Paper No. 12
Presentation Time: 9:00 AM-6:00 PM
TRANSPORT BEHAVIOR AND REACTIVITY OF NANOSCALE ZERO VALENT IRON STABILIZED WITH CARBOXYMETHYLCELLULOSE SIMULATED UNDER AQUIFER CONDITIONS IN 1-D REACTOR
WILLIAMS, Leslie L., Earth & Environmental Sciences, Wright State University, 3640 Colonel Glenn Highway, 260 Brehm, Dayton, OH 45435, GOLTZ, Mark N., Dept of Systems and Engineering Management, Air Force Institute of Technology, 2950 Hobson Way, Wright Patt AFB, OH 45433 and AGRAWAL, Abinash, Earth and Environmental Sciences, Wright State University, 3640 Colonel Glenn Highway, Dayton, OH 45435, leslielaviniawilliams@gmail.com
Reports of limited mobility of stabilized forms of nanoscale zero valent iron (nZVI) in porous media at bench-scale and simulated field-scale studies have become a key issue in its application for aquifer treatment and groundwater remediation. Changes in hydraulic conductivity of the aquifer medium upon injection of nZVI and its short life-span have also been reported in both large sand tank experiments and field studies. However, zero-valent iron nanoparticles stabilized with carboxymethylcellulose (CMC-nZVI) synthesized by modified borohydride reduction method have shown improved mobility in bench-scale flow-through reactors. Further, the injection of CMC-nZVI at field scale for in situ remediation of drinking water aquifers contaminated with chlorinated organic compounds has shown some success. CMC-nZVI has also shown a modest improvement in its ability to degrade toxic chlorinated hydrocarbons efficiently over other forms of nZVI in bench-scale studies.

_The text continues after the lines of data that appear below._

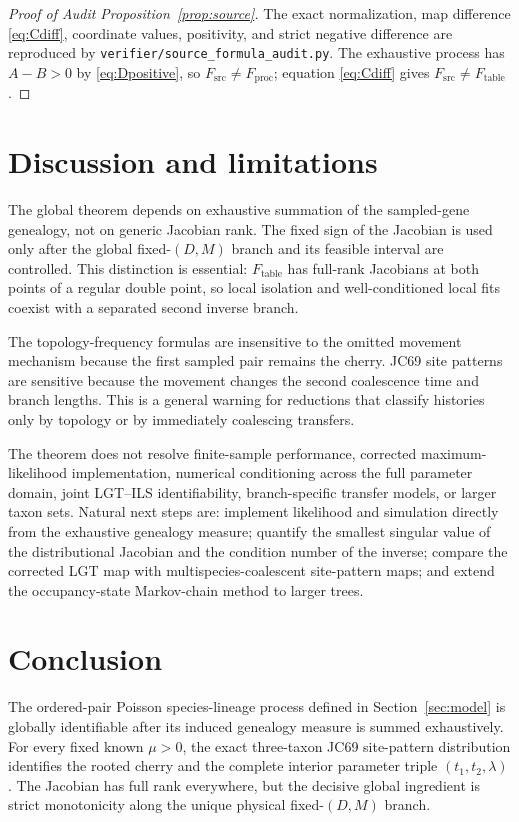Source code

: \documentclass[11pt]{article}
\newcommand{\Proc}{F_{\mathrm{proc}}}
\newcommand{\Table}{F_{\mathrm{table}}}
\newcommand{\Src}{F_{\mathrm{src}}}
\begin{document}
\begin{proof}[Proof of Audit Proposition~\ref{prop:source}]
The exact normalization, map difference \eqref{eq:Cdiff}, coordinate values, positivity, and strict negative difference are reproduced by \texttt{verifier/source\_formula\_audit.py}.  The exhaustive process has $A-B>0$ by \eqref{eq:Dpositive}, so $\Src\ne\Proc$; equation \eqref{eq:Cdiff} gives $\Src\ne\Table$.
\end{proof}

\section{Discussion and limitations}\label{sec:discussion}

The global theorem depends on exhaustive summation of the sampled-gene genealogy, not on generic Jacobian rank.  The fixed sign of the Jacobian is used only after the global fixed-$(D,M)$ branch and its feasible interval are controlled.  This distinction is essential: $\Table$ has full-rank Jacobians at both points of a regular double point, so local isolation and well-conditioned local fits coexist with a separated second inverse branch.

The topology-frequency formulas are insensitive to the omitted movement mechanism because the first sampled pair remains the cherry.  JC69 site patterns are sensitive because the movement changes the second coalescence time and branch lengths.  This is a general warning for reductions that classify histories only by topology or by immediately coalescing transfers.

The theorem does not resolve finite-sample performance, corrected maximum-likelihood implementation, numerical conditioning across the full parameter domain, joint LGT--ILS identifiability, branch-specific transfer models, or larger taxon sets.  Natural next steps are: implement likelihood and simulation directly from the exhaustive genealogy measure; quantify the smallest singular value of the distributional Jacobian and the condition number of the inverse; compare the corrected LGT map with multispecies-coalescent site-pattern maps; and extend the occupancy-state Markov-chain method to larger trees.

\section{Conclusion}\label{sec:conclusion}

The ordered-pair Poisson species-lineage process defined in Section~\ref{sec:model} is globally identifiable after its induced genealogy measure is summed exhaustively.  For every fixed known $\mu>0$, the exact three-taxon JC69 site-pattern distribution identifies the rooted cherry and the complete interior parameter triple $(t_1,t_2,\lambda)$.  The Jacobian has full rank everywhere, but the decisive global ingredient is strict monotonicity along the unique physical fixed-$(D,M)$ branch.
\end{document}
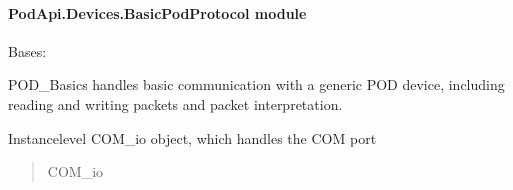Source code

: \documentclass[letterpaper,10pt,english]{sphinxmanual}
\begin{document}
\paragraph{PodApi.Devices.BasicPodProtocol module}
\label{\detokenize{PodApi.Devices:module-PodApi.Devices.BasicPodProtocol}}\label{\detokenize{PodApi.Devices:podapi-devices-basicpodprotocol-module}}

\begin{fulllineitems}
\label{\detokenize{PodApi.Devices:PodApi.Devices.BasicPodProtocol.Pod}}
\pysigstartsignatures
{}
\pysigstopsignatures
\sphinxAtStartPar
Bases: 

\sphinxAtStartPar
POD\_Basics handles basic communication with a generic POD device, including reading and writing
packets and packet interpretation.

\begin{fulllineitems}
\label{\detokenize{PodApi.Devices:PodApi.Devices.BasicPodProtocol.Pod._port}}
\pysigstartsignatures
{}
\pysigstopsignatures
\sphinxAtStartPar
Instance\sphinxhyphen{}level COM\_io object, which handles the COM port
\begin{quote}\begin{description}
\sphinxAtStartPar
COM\_io

\end{description}\end{quote}

\end{fulllineitems}


\end{fulllineitems}
\end{document}
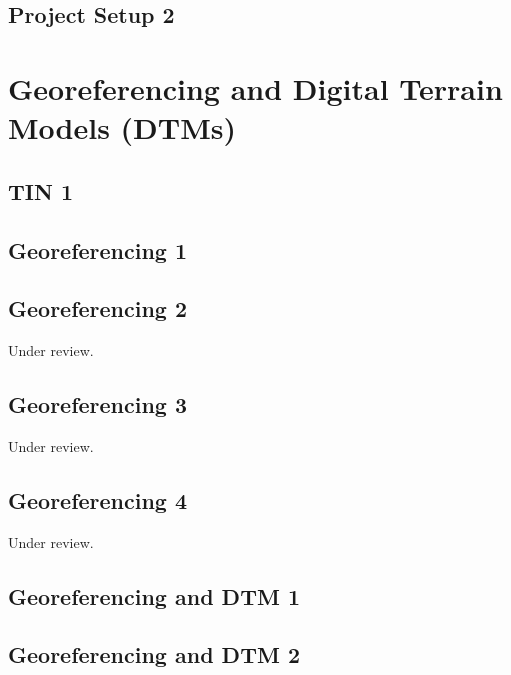 \documentclass{scrartcl}
\begin{document}
\subsection{Project Setup 2}
\label{sec:project_setup_2}
\clearpage

\section{Georeferencing and Digital Terrain Models (DTMs)}

\subsection{TIN 1}
\label{sec:tin_1}
\clearpage

\subsection{Georeferencing 1}
\label{sec:georeferencing_1}
\clearpage

\subsection{Georeferencing 2}
\label{sec:georeferencing_2}
Under review.%
\clearpage

\subsection{Georeferencing 3} %
\label{sec:georeferencing_3}
Under review.%
\clearpage

\subsection{Georeferencing 4}
\label{sec:georeferencing_4}
Under review.%
\clearpage

\subsection{Georeferencing and DTM 1}
\label{sec:georef_tin_1}
\clearpage

\subsection{Georeferencing and DTM 2}
\label{sec:georef_tin_2}
\clearpage
\end{document}
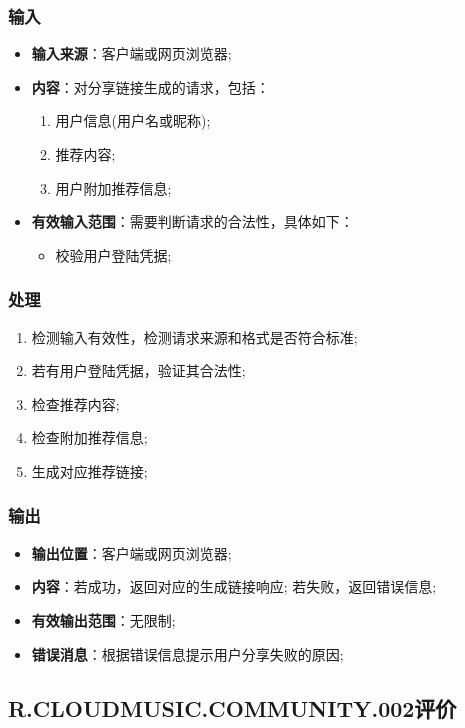 \subsubsection{输入}
	\begin{itemize}
		\item \textbf{输入来源}：客户端或网页浏览器;
		\item \textbf{内容}：对分享链接生成的请求，包括：
		\begin{enumerate}
			\item 用户信息(用户名或昵称);
			\item 推荐内容;
			\item 用户附加推荐信息;
		\end{enumerate}
		\item \textbf{有效输入范围}：需要判断请求的合法性，具体如下：
		\begin{itemize}
			\item 校验用户登陆凭据;
		\end{itemize}
	\end{itemize}
\subsubsection{处理}
	\begin{enumerate}
		\item 检测输入有效性，检测请求来源和格式是否符合标准;
		\item 若有用户登陆凭据，验证其合法性;
		\item 检查推荐内容;
		\item 检查附加推荐信息;
		\item 生成对应推荐链接;
	\end{enumerate}
\subsubsection{输出}
\begin{itemize}
	\item \textbf{输出位置}：客户端或网页浏览器;
	\item \textbf{内容}：若成功，返回对应的生成链接响应; 若失败，返回错误信息;
	\item \textbf{有效输出范围}：无限制;
	\item \textbf{错误消息}：根据错误信息提示用户分享失败的原因;
\end{itemize}

\subsection{R.CLOUDMUSIC.COMMUNITY.002评价}
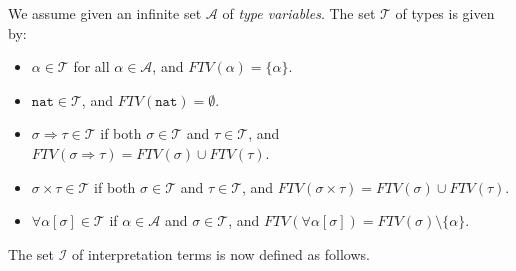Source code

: \documentclass[runningheads,a4paper]{llncs}
\newcommand{\Iterms}{\mathcal{I}}
\newcommand{\Typevars}{\mathcal{A}}
\newcommand{\Types}{\mathcal{T}}
\newcommand{\quant}[2]{\forall #1[#2]}
\newcommand{\arrtype}{\Rightarrow}
\newcommand{\FTV}{\mathit{FTV}}
\newcommand{\nat}{\mathtt{nat}}
\begin{document}
\begin{definition}
We assume given an infinite set $\Typevars$ of \emph{type variables}.
The set $\Types$ of types is given by:
\begin{itemize}
\item $\alpha \in \Types$ for all $\alpha \in \Typevars$, and
  $\FTV(\alpha) = \{ \alpha \}$.
\item $\nat \in \Types$, and $\FTV(\nat) = \emptyset$.
\item $\sigma \arrtype \tau \in \Types$ if both $\sigma \in \Types$
  and $\tau \in \Types$, and $\FTV(\sigma \arrtype \tau) = \FTV(\sigma)
  \cup \FTV(\tau)$.
\item $\sigma \times \tau \in \Types$ if both $\sigma \in \Types$
  and $\tau \in \Types$, and $\FTV(\sigma \times \tau) = \FTV(\sigma)
  \cup \FTV(\tau)$.
\item $\quant{\alpha}{\sigma} \in \Types$ if $\alpha \in \Typevars$ and
  $\sigma \in \Types$, and $\FTV(\quant{\alpha}{\sigma}) =
  \FTV(\sigma) \setminus \{ \alpha \}$.
\end{itemize}
\end{definition}

The set $\Iterms$ of interpretation terms is now defined as follows.
\end{document}
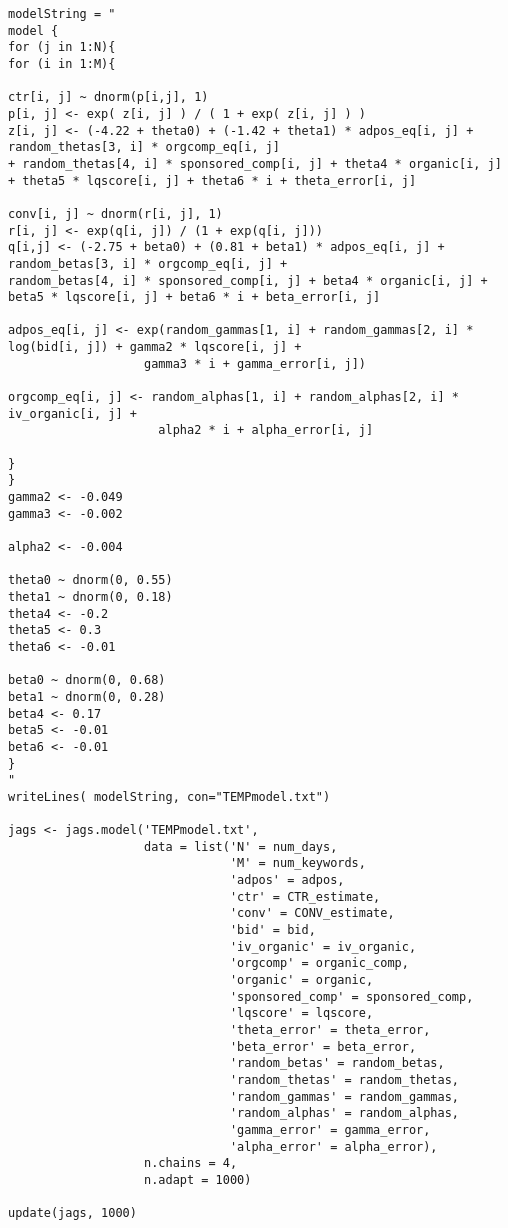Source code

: \begin{lstlisting}[caption={Estimating the model with a very basic JAGS version}]
modelString = "
model {
for (j in 1:N){
for (i in 1:M){

ctr[i, j] ~ dnorm(p[i,j], 1)
p[i, j] <- exp( z[i, j] ) / ( 1 + exp( z[i, j] ) )
z[i, j] <- (-4.22 + theta0) + (-1.42 + theta1) * adpos_eq[i, j] + random_thetas[3, i] * orgcomp_eq[i, j] 
+ random_thetas[4, i] * sponsored_comp[i, j] + theta4 * organic[i, j]
+ theta5 * lqscore[i, j] + theta6 * i + theta_error[i, j] 

conv[i, j] ~ dnorm(r[i, j], 1)
r[i, j] <- exp(q[i, j]) / (1 + exp(q[i, j]))
q[i,j] <- (-2.75 + beta0) + (0.81 + beta1) * adpos_eq[i, j] + random_betas[3, i] * orgcomp_eq[i, j] + 
random_betas[4, i] * sponsored_comp[i, j] + beta4 * organic[i, j] + 
beta5 * lqscore[i, j] + beta6 * i + beta_error[i, j]

adpos_eq[i, j] <- exp(random_gammas[1, i] + random_gammas[2, i] * log(bid[i, j]) + gamma2 * lqscore[i, j] +
                   gamma3 * i + gamma_error[i, j])

orgcomp_eq[i, j] <- random_alphas[1, i] + random_alphas[2, i] * iv_organic[i, j] +
                     alpha2 * i + alpha_error[i, j]

}
}
gamma2 <- -0.049
gamma3 <- -0.002

alpha2 <- -0.004

theta0 ~ dnorm(0, 0.55)
theta1 ~ dnorm(0, 0.18)
theta4 <- -0.2
theta5 <- 0.3 
theta6 <- -0.01

beta0 ~ dnorm(0, 0.68)
beta1 ~ dnorm(0, 0.28)
beta4 <- 0.17
beta5 <- -0.01
beta6 <- -0.01
}
"
writeLines( modelString, con="TEMPmodel.txt")

jags <- jags.model('TEMPmodel.txt',
                   data = list('N' = num_days,
                               'M' = num_keywords,
                               'adpos' = adpos,
                               'ctr' = CTR_estimate,
                               'conv' = CONV_estimate,
                               'bid' = bid,
                               'iv_organic' = iv_organic,
                               'orgcomp' = organic_comp,
                               'organic' = organic,
                               'sponsored_comp' = sponsored_comp,
                               'lqscore' = lqscore,
                               'theta_error' = theta_error,
                               'beta_error' = beta_error,
                               'random_betas' = random_betas,
                               'random_thetas' = random_thetas,
                               'random_gammas' = random_gammas,
                               'random_alphas' = random_alphas,
                               'gamma_error' = gamma_error,
                               'alpha_error' = alpha_error),
                   n.chains = 4,
                   n.adapt = 1000)

update(jags, 1000)

\end{lstlisting}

This study investigates the transport behavior of CMC-nZVI in 1-D reactor under simulated aquifer conditions through the application of breakthrough curve analysis. The CMC-nZVI will be injected into a 30 cm long borosilicate glass column at a rate of ~ 100 mL min-1 and flushed with a 10 mM NaCl solution at a velocity of 1 m/d. Breakthrough curves based on conductivity measurements before and after CMC-nZVI injection will be helpful in characterizing changes in the hydraulic properties of the porous medium due to H2 evolution or entrapment of iron though the application of CXTFIT, a solute transport modeling software. The analysis of effluent samples from the column for ferrous iron, total iron, and nZVI using a spectrophotometric technique (phenanthroline method for iron determination) will determine the mass retained. Analysis of hydrogen gas (H2) using gas chromatography will be used to evaluate the longevity or the lifespan of CMC-nZVI upon injection through evolution of H2.